Nevada’s Board of Regents on Friday voted unanimously to raise tuition and fees by 5% to help pay for 11% raises for professional employees at the state’s universities, colleges and research institutes.

The vote came after hours of public testimony, mostly in support of the fee hike and pay increase. But presidents of the state’s higher ed institutions and some regents emphasized the need to alleviate the burden on students to fund a large chunk of higher ed budgets.

Former Gov. Brian Sandoval said policy makers in Nevada don’t get it when it comes to funding higher education and he wants to educate the governor and lawmakers.
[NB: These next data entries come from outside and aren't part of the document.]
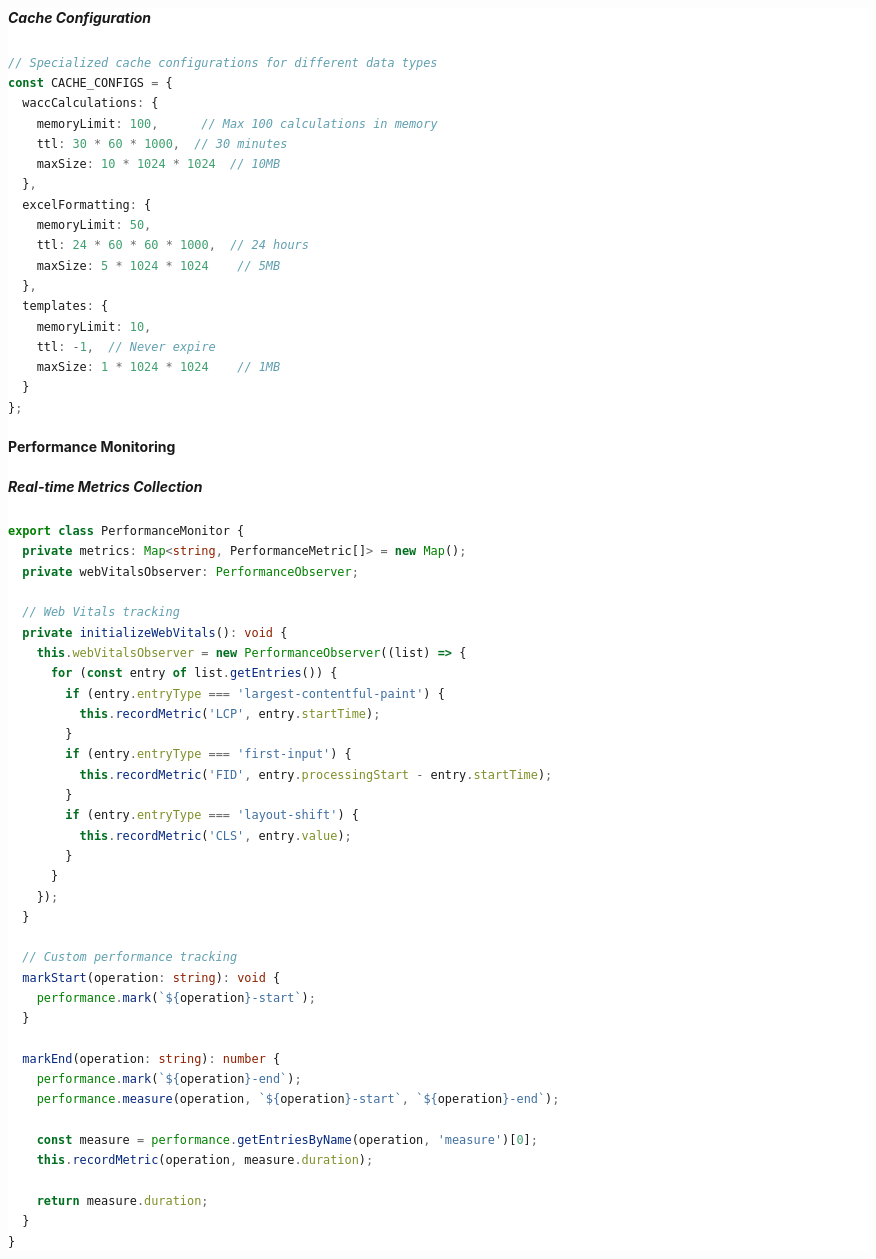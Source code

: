 ##### Cache Configuration
```typescript
// Specialized cache configurations for different data types
const CACHE_CONFIGS = {
  waccCalculations: {
    memoryLimit: 100,      // Max 100 calculations in memory
    ttl: 30 * 60 * 1000,  // 30 minutes
    maxSize: 10 * 1024 * 1024  // 10MB
  },
  excelFormatting: {
    memoryLimit: 50,
    ttl: 24 * 60 * 60 * 1000,  // 24 hours
    maxSize: 5 * 1024 * 1024    // 5MB
  },
  templates: {
    memoryLimit: 10,
    ttl: -1,  // Never expire
    maxSize: 1 * 1024 * 1024    // 1MB
  }
};
```

#### Performance Monitoring

##### Real-time Metrics Collection
```typescript
export class PerformanceMonitor {
  private metrics: Map<string, PerformanceMetric[]> = new Map();
  private webVitalsObserver: PerformanceObserver;

  // Web Vitals tracking
  private initializeWebVitals(): void {
    this.webVitalsObserver = new PerformanceObserver((list) => {
      for (const entry of list.getEntries()) {
        if (entry.entryType === 'largest-contentful-paint') {
          this.recordMetric('LCP', entry.startTime);
        }
        if (entry.entryType === 'first-input') {
          this.recordMetric('FID', entry.processingStart - entry.startTime);
        }
        if (entry.entryType === 'layout-shift') {
          this.recordMetric('CLS', entry.value);
        }
      }
    });
  }

  // Custom performance tracking
  markStart(operation: string): void {
    performance.mark(`${operation}-start`);
  }

  markEnd(operation: string): number {
    performance.mark(`${operation}-end`);
    performance.measure(operation, `${operation}-start`, `${operation}-end`);
    
    const measure = performance.getEntriesByName(operation, 'measure')[0];
    this.recordMetric(operation, measure.duration);
    
    return measure.duration;
  }
}
```
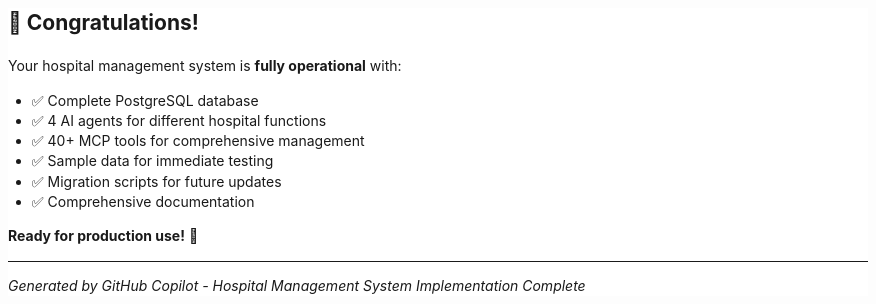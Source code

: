 ## 🎊 **Congratulations!**

Your hospital management system is **fully operational** with:
- ✅ Complete PostgreSQL database
- ✅ 4 AI agents for different hospital functions
- ✅ 40+ MCP tools for comprehensive management
- ✅ Sample data for immediate testing
- ✅ Migration scripts for future updates
- ✅ Comprehensive documentation

**Ready for production use!** 🚀

---

*Generated by GitHub Copilot - Hospital Management System Implementation Complete*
“Now I have the benefit of being on the other side,” Sandoval, now president of the University of Nevada Reno, said as regents debated proposals for cost of living adjustments for faculty and staff. “I really don’t believe that there is a comprehensive understanding of the consequences of these decisions on higher ed. And now I see it firsthand.”

Sandoval supported a measure to give 11% COLAs to Nevada System of Higher Education professional employees beginning in October 2024, paid for via an increase in tuition and fees, and cuts to staff and operations that vary by institution.

The proposal is expected to result in the elimination of 141 positions system-wide.

A second option before the Board would have increased salaries by 9.5% on July 1 of next year. However, it would have had a greater impact on budgets and required the elimination of 171 jobs.

The proposals follow a 12% raise granted to NSHE employees for the current fiscal year.

“They deserve this,” Sandoval said of the double-digit pay increase for NSHE employees, but added there will be consequences “to the student experience” at UNR, which receives the “least amount of state support…”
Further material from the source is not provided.